Passengers whose ferry stories spanned the 50-year history the Alaska Marine Highway System shared them at a celebration on the Port Chilkoot Dock Sunday, where the ferry Malaspina tied up during a special commemorative docking.

The ferry system and the Malaspina were only a few months old when Dr. Stan Jones boarded the ship in early 1963 and came to Haines to take over the town’s lone medical practice. Jones was 31. The clinic was located in the old Bureau of Indian Affairs school, which now houses the Chilkat Valley Preschool. “I was crazy,” Jones said, while waiting for a tour of the vessel’s bridge.

During three decades of doctoring here, Jones said he delivered at least one baby on a ferry and once inserted a chest tube into a patient with a collapsed lung. “Whenever I requested the ferry to wait or turn around (for a patient), the crews were always most cooperative,” Jones said.

When former Alaska Gov. Bill Egan was campaigning for office here in 1968, the ferry waited as Jones fixed the dislocated shoulder of one of Egan’s staffers. “They kept calling my office, asking, ‘How much longer? How much longer?’”

Hannah Reeves, 23, was one of the last children born at the clinic Dr. Jones built on First Avenue. She came aboard the Malaspina with her bike Sunday, heading for a summer job as an innkeeper in Skagway. Reeves, who has been holding down multiple jobs in Haines, said she’s looking forward to having only one.

“I’m looking forward to meeting people from all over the world. It will be an exciting time,” she said.

Reeves came aboard amid a ferry system birthday party that included speeches, Native dancing and a serenade by the Haines A Capella Women’s Chorus. She arrived in Skagway to another dockside ferry party that included dance hall girls and period outfits. “I figured this would be a good boat to go on. There’s a going-away party for me here and a welcome party there,” she said.

Carpenter Matt Whitman of Haines recounted an idyllic week he spent on the solarium of the ferry LeConte, after it broke down between Juneau and Tenakee in spring of 1989. Whitman and friends who’d been working in Tenakee were left with no place to stay while the ship was laid up in Juneau.

Ferry officials let them sleep at night on the solarium if they left during the day. After the fix, Whitman and friends got to stay on the boat for a free trip to Pelican before resuming the voyage to Tenakee. “There weren’t many people on board. It was like a private yacht tour. We saw humpacks bubble-net feeding. It was my first time in that part of Icy Strait. It was a vacation.”

Resident Dan Lundberg said in the early 1980s the ferries provided him a lifeline between a shipyard job he held in Bremerton, Wash. and family living here. From his home in Port Orchard, Wash., he could make the trip to Haines on foot, taking three different ferries and paying about $115 total in fares.

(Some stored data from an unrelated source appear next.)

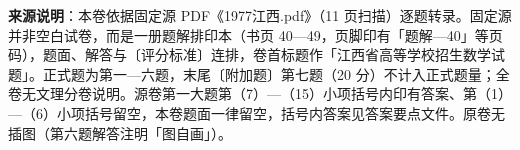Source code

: 


\begin{gktip}
\textbf{来源说明}：本卷依据固定源 PDF《1977江西.pdf》（11 页扫描）逐题转录。固定源并非空白试卷，而是一册题解排印本（书页 40—49，页脚印有「题解—40」等页码），题面、解答与〔评分标准〕连排，卷首标题作「江西省高等学校招生数学试题」。正式题为第一—六题，末尾〔附加题〕第七题（20 分）不计入正式题量；全卷无文理分卷说明。源卷第一大题第（7）—（15）小项括号内印有答案、第（1）—（6）小项括号留空，本卷题面一律留空，括号内答案见答案要点文件。原卷无插图（第六题解答注明「图自画」）。
\end{gktip}

\par\medskip

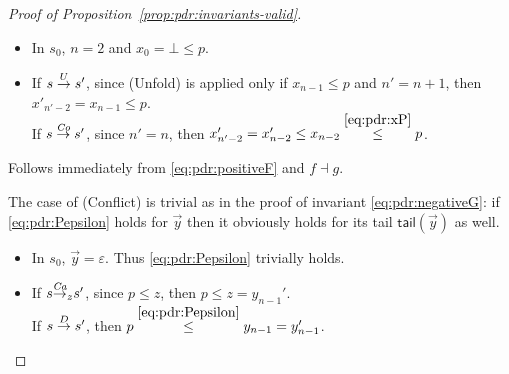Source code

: \begin{proof}[Proof of Proposition~\ref{prop:pdr:invariants-valid}]
	\begin{itemize}
		\item[(a)] In $s_0$, $n=2$ and $x_{0}= \bot \leq p$.
		\item[(b)] If $s \tr{U} s'$, since (Unfold) is applied only if $x_{n-1}\leq p$ and $n'=n+1$, then $x'_{n'-2}=x_{n-1} \leq p$. \\
		      If $s \tr{\mathit{Co}} s'$, since $n'=n$, then $x_{n'-2}'= x_{n-2}'  \leq x_{n-2} \stackrel{{\eqref{eq:pdr:xP}}}{\leq} p$.
	\end{itemize}

	\newline\noindent
	Follows immediately from \eqref{eq:pdr:positiveF} and $f \dashv g$.

	\newline\noindent
	The case of (Conflict) is trivial as in the proof of invariant \eqref{eq:pdr:negativeG}: if \eqref{eq:pdr:Pepsilon} holds for $\vec{y}$ then it obviously holds for its tail $\mathsf{tail}(\vec{y})$ as well.
	\begin{itemize}
		\item[(a)] In $s_0$, $\vec{y}= \varepsilon$. Thus \eqref{eq:pdr:Pepsilon} trivially holds.
		\item[(b)] If $s \trz{\mathit{Ca}}{z} s'$, since $p\leq z$, then $p \leq z = y_{n-1}'$.\\
		      If $s \tr{D} s'$, then $p \stackrel{{\eqref{eq:pdr:Pepsilon}}}{\leq} y_{n-1}=y'_{n-1}$.
	\end{itemize}


\end{proof}
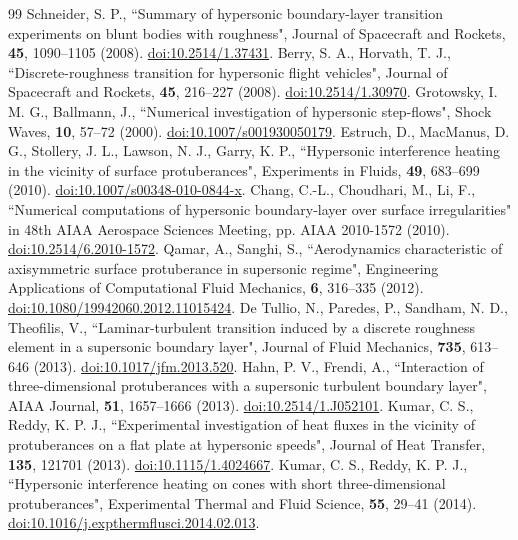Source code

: \documentclass[aip,pof,preprint,floatfix,amsmath,amssymb]{revtex4-2}
\begin{document}
\begin{thebibliography}{99}
 Schneider, S. P., ``Summary of hypersonic boundary-layer transition experiments on blunt bodies with roughness", Journal of Spacecraft and Rockets, \textbf{45}, 1090--1105 (2008). \href{https://doi.org/10.2514/1.37431}{doi:10.2514/1.37431}.
 Berry, S. A., Horvath, T. J., ``Discrete-roughness transition for hypersonic flight vehicles", Journal of Spacecraft and Rockets, \textbf{45}, 216--227 (2008). \href{https://doi.org/10.2514/1.30970}{doi:10.2514/1.30970}.
 Grotowsky, I. M. G., Ballmann, J., ``Numerical investigation of hypersonic step-flows", Shock Waves, \textbf{10}, 57--72 (2000). \href{https://doi.org/10.1007/s001930050179}{doi:10.1007/s001930050179}.
 Estruch, D., MacManus, D. G., Stollery, J. L., Lawson, N. J., Garry, K. P., ``Hypersonic interference heating in the vicinity of surface protuberances", Experiments in Fluids, \textbf{49}, 683--699 (2010). \href{https://doi.org/10.1007/s00348-010-0844-x}{doi:10.1007/s00348-010-0844-x}.
 Chang, C.-L., Choudhari, M., Li, F., ``Numerical computations of hypersonic boundary-layer over surface irregularities" in 48th AIAA Aerospace Sciences Meeting, pp. AIAA 2010-1572 (2010). \href{https://doi.org/10.2514/6.2010-1572}{doi:10.2514/6.2010-1572}.
 Qamar, A., Sanghi, S., ``Aerodynamics characteristic of axisymmetric surface protuberance in supersonic regime", Engineering Applications of Computational Fluid Mechanics, \textbf{6}, 316--335 (2012). \href{https://doi.org/10.1080/19942060.2012.11015424}{doi:10.1080/19942060.2012.11015424}.
 De Tullio, N., Paredes, P., Sandham, N. D., Theofilis, V., ``Laminar-turbulent transition induced by a discrete roughness element in a supersonic boundary layer", Journal of Fluid Mechanics, \textbf{735}, 613--646 (2013). \href{https://doi.org/10.1017/jfm.2013.520}{doi:10.1017/jfm.2013.520}.
 Hahn, P. V., Frendi, A., ``Interaction of three-dimensional protuberances with a supersonic turbulent boundary layer", AIAA Journal, \textbf{51}, 1657--1666 (2013). \href{https://doi.org/10.2514/1.J052101}{doi:10.2514/1.J052101}.
 Kumar, C. S., Reddy, K. P. J., ``Experimental investigation of heat fluxes in the vicinity of protuberances on a flat plate at hypersonic speeds", Journal of Heat Transfer, \textbf{135}, 121701 (2013). \href{https://doi.org/10.1115/1.4024667}{doi:10.1115/1.4024667}.
 Kumar, C. S., Reddy, K. P. J., ``Hypersonic interference heating on cones with short three-dimensional protuberances", Experimental Thermal and Fluid Science, \textbf{55}, 29--41 (2014). \href{https://doi.org/10.1016/j.expthermflusci.2014.02.013}{doi:10.1016/j.expthermflusci.2014.02.013}.

\end{thebibliography}
\end{document}
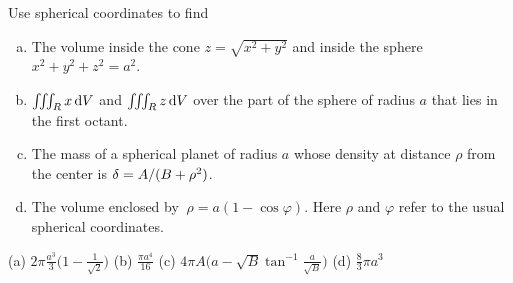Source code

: \begin{question}
Use spherical coordinates to find
\begin{enumerate}[(a)]
\item 
The volume inside the cone $z=\sqrt{x^2+y^2}$ and inside the sphere
$x^2+y^2+z^2=a^2$.
\item 
$\iiint_R x\, \mathrm{d}V$ and $\iiint_R z\, \mathrm{d}V$ over the
part of the sphere of radius $a$ that lies in the first octant.
\item
The mass of a spherical planet of radius $a$ whose density at
distance $\rho$ from the center is $\delta=A/(B+\rho^2)$. 
\item
The volume enclosed by $\ \rho=a(1-\cos\varphi).$ Here $\rho$ and $\varphi$ 
refer to the usual spherical coordinates.
\end{enumerate}
\end{question}

%

\begin{answer}
(a) $2\pi\frac{a^3}{3}\big(1-\frac{1}{\sqrt{2}}\big)$\qquad
(b) $\frac{\pi a^4}{16}$\qquad
(c) $4\pi A\big(a-\sqrt{B}\tan^{-1}\frac{a}{\sqrt{B}}\big)$\qquad
(d) $\frac{8}{3}\pi a^3$
\end{answer}

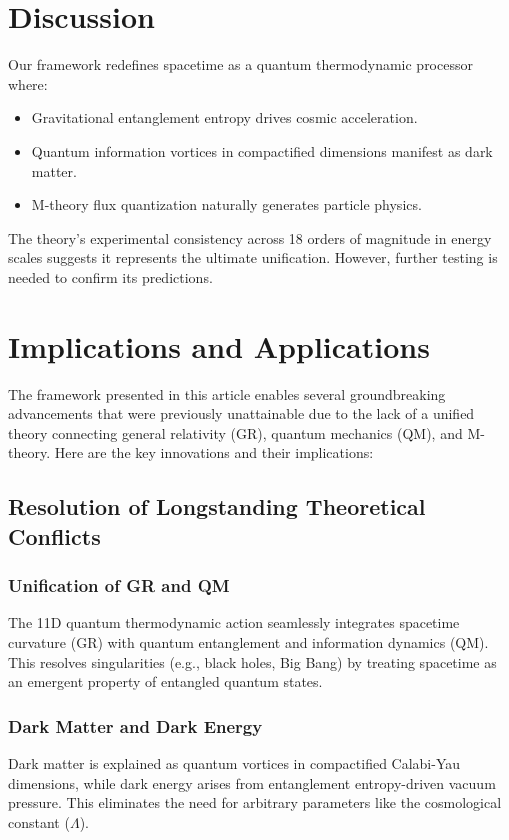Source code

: \documentclass[12pt, a4paper]{article}
\begin{document}
\section{Discussion}
Our framework redefines spacetime as a quantum thermodynamic processor where:
\begin{itemize}
\item Gravitational entanglement entropy drives cosmic acceleration.
\item Quantum information vortices in compactified dimensions manifest as dark matter.
\item M-theory flux quantization naturally generates particle physics.
\end{itemize}

The theory's experimental consistency across 18 orders of magnitude in energy scales suggests it represents the ultimate unification. However, further testing is needed to confirm its predictions.

\section{Implications and Applications}
The framework presented in this article enables several groundbreaking advancements that were previously unattainable due to the lack of a unified theory connecting general relativity (GR), quantum mechanics (QM), and M-theory. Here are the key innovations and their implications:

\subsection{Resolution of Longstanding Theoretical Conflicts}
\subsubsection{Unification of GR and QM}
The 11D quantum thermodynamic action seamlessly integrates spacetime curvature (GR) with quantum entanglement and information dynamics (QM). This resolves singularities (e.g., black holes, Big Bang) by treating spacetime as an emergent property of entangled quantum states.

\subsubsection{Dark Matter and Dark Energy}
Dark matter is explained as quantum vortices in compactified Calabi-Yau dimensions, while dark energy arises from entanglement entropy-driven vacuum pressure. This eliminates the need for arbitrary parameters like the cosmological constant ($\Lambda$).
\end{document}
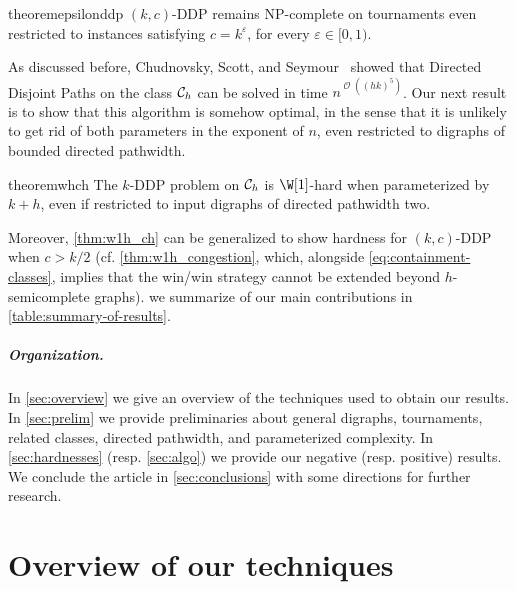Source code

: \documentclass[a4paper,UKenglish,cleveref, autoref, thm-restate]{lipics-v2021}
\DeclareMathOperator{\Ocal}{\mathcal{O}\xspace}
\renewcommand{\NP}{{\sf NP}\xspace}
\newcommand{\pname}[1]{{\sc #1}}
\begin{document}
\begin{restatable}{theorem}{epsilonddp}\label{thm:epsilon_ddp}
     \pname{$(k,c)$-DDP} remains \NP-complete on tournaments even restricted to instances satisfying $c = k^{\varepsilon}$, for every $\varepsilon \in [0,1)$.
\end{restatable}


As discussed before, Chudnovsky, Scott, and
Seymour~\cite{chudnovsky_union_of_tournaments} showed that {\sc Directed Disjoint
Paths} on the class ${\cal C}_h$ can be solved in time  $n^{\Ocal((hk)^5)}$. Our next
result is to show that this algorithm is somehow optimal, in the sense that it is
unlikely to get rid of both parameters in the exponent of $n$, even restricted to
digraphs of bounded directed pathwidth.

\begin{restatable}{theorem}{whch}\label{thm:w1h_ch}
     The \pname{$k$-DDP} problem on ${\cal C}_h$ is $\W[1]$-hard when parameterized by $k+h$, even if restricted to input digraphs of directed pathwidth two.
\end{restatable}

Moreover, \autoref{thm:w1h_ch} can be generalized to show hardness for \pname{$(k,c)$-DDP} when $c > k/2$ (cf. \autoref{thm:w1h_congestion}, which, alongside \autoref{eq:containment-classes}, implies that the win/win strategy cannot be extended beyond $h$-semicomplete graphs).
we summarize of our main contributions in \autoref{table:summary-of-results}.












 \subparagraph*{Organization.} 
    In \autoref{sec:overview} we give an overview of the techniques used to obtain our results.
  In \autoref{sec:prelim} we provide preliminaries about general digraphs,
  tournaments, related classes, directed pathwidth, and parameterized complexity. 
  In \autoref{sec:hardnesses} (resp. \autoref{sec:algo}) we provide our negative (resp. positive) results. We conclude the article in \autoref{sec:conclusions} with some directions for further research.
  





\section{Overview of our techniques}
\label{sec:overview}
\end{document}
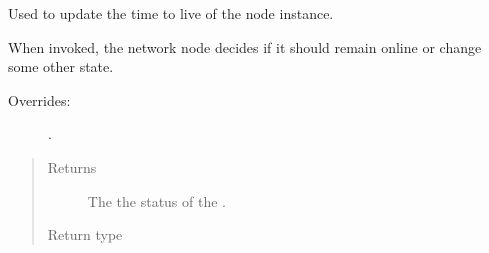 \documentclass[letterpaper,10pt,english]{sphinxmanual}
\begin{document}
\begin{fulllineitems}
\begin{fulllineitems}
\label{\detokenize{app.domain:app.domain.network_nodes.NewscastNode.update_status}}
Used to update the time to live of the node instance.

When invoked, the network node decides if it should remain online or
change some other state.
\begin{description}
\item[{Overrides:}] \leavevmode
{\hyperref[\detokenize{app.domain:app.domain.network_nodes.Node.update_status}]{}}.

\end{description}
\begin{quote}\begin{description}
\item[{Returns}] \leavevmode
The the status of the .

\item[{Return type}] \leavevmode
{\hyperref[\detokenize{app.domain.helpers:app.domain.helpers.enums.Status}]{}}

\end{description}\end{quote}

\end{fulllineitems}


\end{fulllineitems}

\end{document}
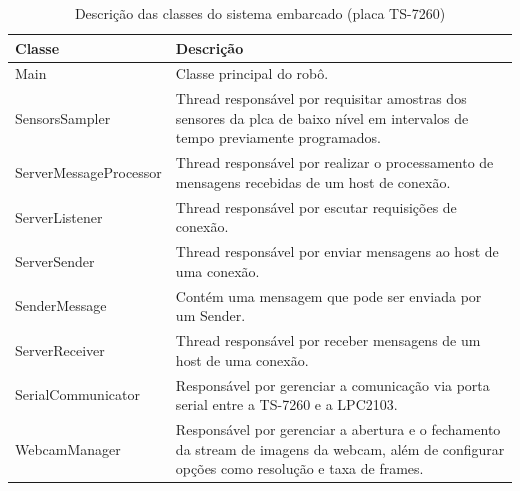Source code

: \begin{table}[h]
  \centering
  \caption{Descrição das classes do sistema embarcado (placa TS-7260)}
  \begin{tabular}{p{6cm}p{8cm}}
    \toprule
    \textbf{Classe} & \textbf{Descrição} \\ 
    \midrule
   Main & Classe principal do robô. \\ \hline
   SensorsSampler & Thread responsável por requisitar amostras dos sensores da plca de baixo nível em intervalos de tempo previamente programados. \\ \hline
   ServerMessageProcessor & Thread responsável por realizar o processamento de mensagens recebidas de um host de conexão. \\ \hline
   ServerListener & Thread responsável por escutar requisições de conexão. \\ \hline
   ServerSender & Thread responsável por enviar mensagens ao host de uma conexão. \\ \hline
   SenderMessage & Contém uma mensagem que pode ser enviada por um Sender. \\ \hline
   ServerReceiver & Thread responsável por receber mensagens de um host de uma conexão. \\ \hline
   SerialCommunicator & Responsável por gerenciar a comunicação via porta serial entre a TS-7260 e a LPC2103.\\ \hline
   WebcamManager & Responsável por gerenciar a abertura e o fechamento da stream de imagens da webcam, além de configurar opções como resolução e taxa de frames. \\
   \bottomrule
  \end{tabular}%
  \label{tab:classes_ts}%
\end{table}%
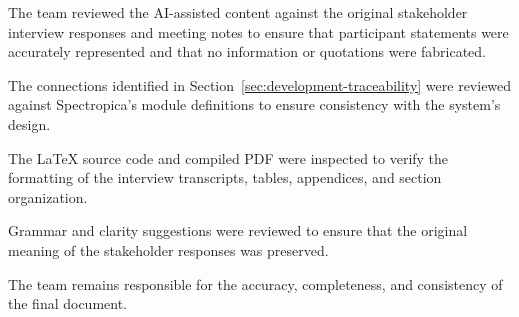 \documentclass[12pt, titlepage]{article}
\begin{document}
The team reviewed the AI-assisted content against the original stakeholder
interview responses and meeting notes to ensure that participant statements
were accurately represented and that no information or quotations were
fabricated.

The connections identified in Section~\ref{sec:development-traceability} were
reviewed against Spectropica's module definitions to ensure consistency with
the system's design.

The \LaTeX{} source code and compiled PDF were inspected to verify the
formatting of the interview transcripts, tables, appendices, and section
organization.

Grammar and clarity suggestions were reviewed to ensure that the original
meaning of the stakeholder responses was preserved.

The team remains responsible for the accuracy, completeness, and consistency
of the final document.
\end{document}
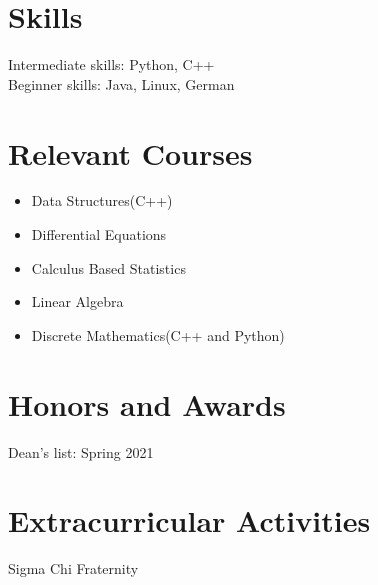 \documentclass{res}
\begin{document}
\begin{resume}
\section{Skills}          
    Intermediate skills: Python, C++\\
    Beginner skills: Java, Linux, German
    
\section{Relevant Courses}
	\begin{itemize}
		\item Data Structures(C++)
		\item Differential Equations
		\item Calculus Based Statistics
		\item Linear Algebra
		\item Discrete Mathematics(C++ and Python)    
	\end{itemize}  
 
\section{Honors and Awards}          
    Dean's list: Spring 2021         
 
\section{Extracurricular Activities}     
    Sigma Chi Fraternity         
 
\end{resume}
\end{document}
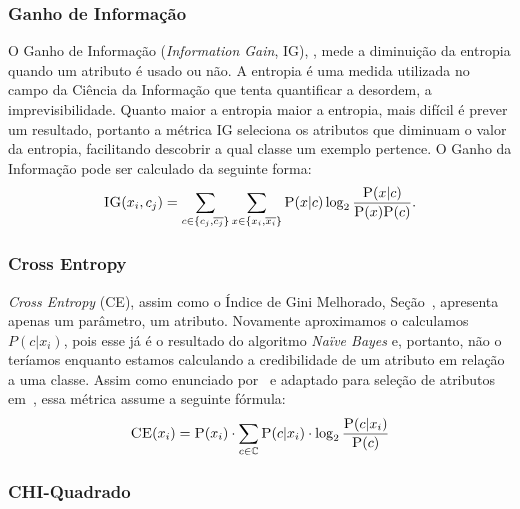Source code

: \subsubsection{Ganho de Informação}
\label{subsubsection::ig}

O Ganho de Informação (\textit{Information Gain}, \textsc{IG}), \cite{Yang97}, mede a diminuição da entropia quando um atributo é usado ou não. A entropia é uma medida utilizada no campo da Ciência da Informação que tenta quantificar a desordem, a imprevisibilidade. Quanto maior a entropia maior a entropia, mais difícil é prever um resultado, portanto a métrica IG seleciona os atributos que diminuam o valor da entropia, facilitando descobrir a qual classe um exemplo pertence. O Ganho da Informação pode ser calculado da seguinte forma:
\begin{equation}\label{eqn::ig}
 \textsc{IG}(x_i, c_j) = \sum_{c \in \{c_j, \overline{c_j}\}}\sum_{x \in \{x_i, \overline{x_i}\}} \textsc{P}(x|c)\log_2\frac{\textsc{P}(x|c)}{ \textsc{P}(x)\textsc{P}(c)}.
\end{equation}

\subsubsection{Cross Entropy}
\label{subsubsection::}

\textit{Cross Entropy} (\textsc{CE}), assim como o Índice de Gini Melhorado, Seção~\cite{subsubsection::gini}, apresenta apenas um parâmetro, um atributo. Novamente aproximamos o calculamos $P(c|x_i)$, pois esse já é o resultado do algoritmo \textit{Naïve Bayes} e, portanto, não o teríamos enquanto estamos calculando a credibilidade de um atributo em relação a uma classe. Assim como enunciado por~\cite{Koller97} e adaptado para seleção de atributos em~\cite{Mladenic98}, essa métrica assume a seguinte fórmula:
\begin{equation}\label{eqn::ce}
 \textsc{CE}(x_i) =  \textsc{P}(x_i) \cdot \sum_{c \in \mathbb{C}} \textsc{P}(c|x_i) \cdot \log_2 \frac{ \textsc{P}(c|x_i) } {\textsc{P}(c) }
\end{equation}

\subsubsection{CHI-Quadrado}
\label{subsubsection::chi}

“The ferries really saved me. I remember one time I only had $5 to eat. They gave away water and crackers on board and I lived off those for a couple days. The ferries were my artery,” Lundberg said.

Residents who gave speeches dockside retold the story of Steve Homer, the Fort Seward resident whose landing-craft ferry between Haines, Skagway and Juneau in the late 1940s was adapted by state officials and transformed into the ferry system.

Ferry system general manager Capt. John Falvey accepted a carved, wooden canoe paddle from Native dancer Tim Ackerman to mark the anniversary.

Falvey said the Malaspina was looking good after $10 million in upgrades last year. “These ships are old but we keep them maintained. They’re still doing the job they were built for. There will always be a mix of mainliners and day vessels. They’re not going away, but we have to be as efficient as we can at the same time.”

Falvey said it was fitting for the golden anniversary cruise of the Malaspina to be ending in Lynn Canal where the system started. Malaspina officials said 276 residents came aboard during Sunday’s docking.